→ TASK DIRECTIONS: In the records that follow, the lines from the one containing "Éste podría, sin" to the one containing "Como la distinción", inclusive, are to be given again exactly.

LISTED ENTRIES section start

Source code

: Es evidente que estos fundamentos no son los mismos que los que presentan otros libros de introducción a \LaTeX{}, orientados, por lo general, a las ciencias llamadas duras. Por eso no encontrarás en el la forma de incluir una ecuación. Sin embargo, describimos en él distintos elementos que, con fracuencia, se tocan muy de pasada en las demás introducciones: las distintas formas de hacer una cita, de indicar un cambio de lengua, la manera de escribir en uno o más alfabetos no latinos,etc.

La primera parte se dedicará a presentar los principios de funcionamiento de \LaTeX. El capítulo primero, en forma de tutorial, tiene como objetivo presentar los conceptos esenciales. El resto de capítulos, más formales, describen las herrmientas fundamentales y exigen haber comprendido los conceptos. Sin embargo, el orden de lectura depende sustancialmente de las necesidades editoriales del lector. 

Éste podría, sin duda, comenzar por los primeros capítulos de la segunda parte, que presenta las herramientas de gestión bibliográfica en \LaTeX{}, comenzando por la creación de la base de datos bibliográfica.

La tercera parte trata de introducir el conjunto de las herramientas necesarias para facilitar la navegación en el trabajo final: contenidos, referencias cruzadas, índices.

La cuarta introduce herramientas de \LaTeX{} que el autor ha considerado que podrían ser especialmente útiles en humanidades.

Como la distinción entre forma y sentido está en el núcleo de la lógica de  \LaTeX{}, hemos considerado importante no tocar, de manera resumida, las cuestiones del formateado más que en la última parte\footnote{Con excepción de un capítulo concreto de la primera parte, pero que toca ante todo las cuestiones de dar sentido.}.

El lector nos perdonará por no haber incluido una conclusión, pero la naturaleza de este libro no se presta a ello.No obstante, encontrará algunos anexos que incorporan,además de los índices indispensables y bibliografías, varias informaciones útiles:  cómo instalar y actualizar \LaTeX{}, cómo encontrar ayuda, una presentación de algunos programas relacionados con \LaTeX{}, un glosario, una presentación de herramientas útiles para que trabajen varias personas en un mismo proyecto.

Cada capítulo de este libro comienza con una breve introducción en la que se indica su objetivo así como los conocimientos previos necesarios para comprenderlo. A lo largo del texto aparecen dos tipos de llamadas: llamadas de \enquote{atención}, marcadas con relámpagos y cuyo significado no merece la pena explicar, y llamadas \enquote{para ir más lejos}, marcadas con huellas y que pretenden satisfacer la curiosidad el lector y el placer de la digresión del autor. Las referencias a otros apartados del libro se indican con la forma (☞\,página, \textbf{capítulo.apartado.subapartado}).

LISTED ENTRIES section end

→ EXPECTED ANSWER:
Éste podría, sin duda, comenzar por los primeros capítulos de la segunda parte, que presenta las herramientas de gestión bibliográfica en \LaTeX{}, comenzando por la creación de la base de datos bibliográfica.

La tercera parte trata de introducir el conjunto de las herramientas necesarias para facilitar la navegación en el trabajo final: contenidos, referencias cruzadas, índices.

La cuarta introduce herramientas de \LaTeX{} que el autor ha considerado que podrían ser especialmente útiles en humanidades.

Como la distinción entre forma y sentido está en el núcleo de la lógica de  \LaTeX{}, hemos considerado importante no tocar, de manera resumida, las cuestiones del formateado más que en la última parte\footnote{Con excepción de un capítulo concreto de la primera parte, pero que toca ante todo las cuestiones de dar sentido.}.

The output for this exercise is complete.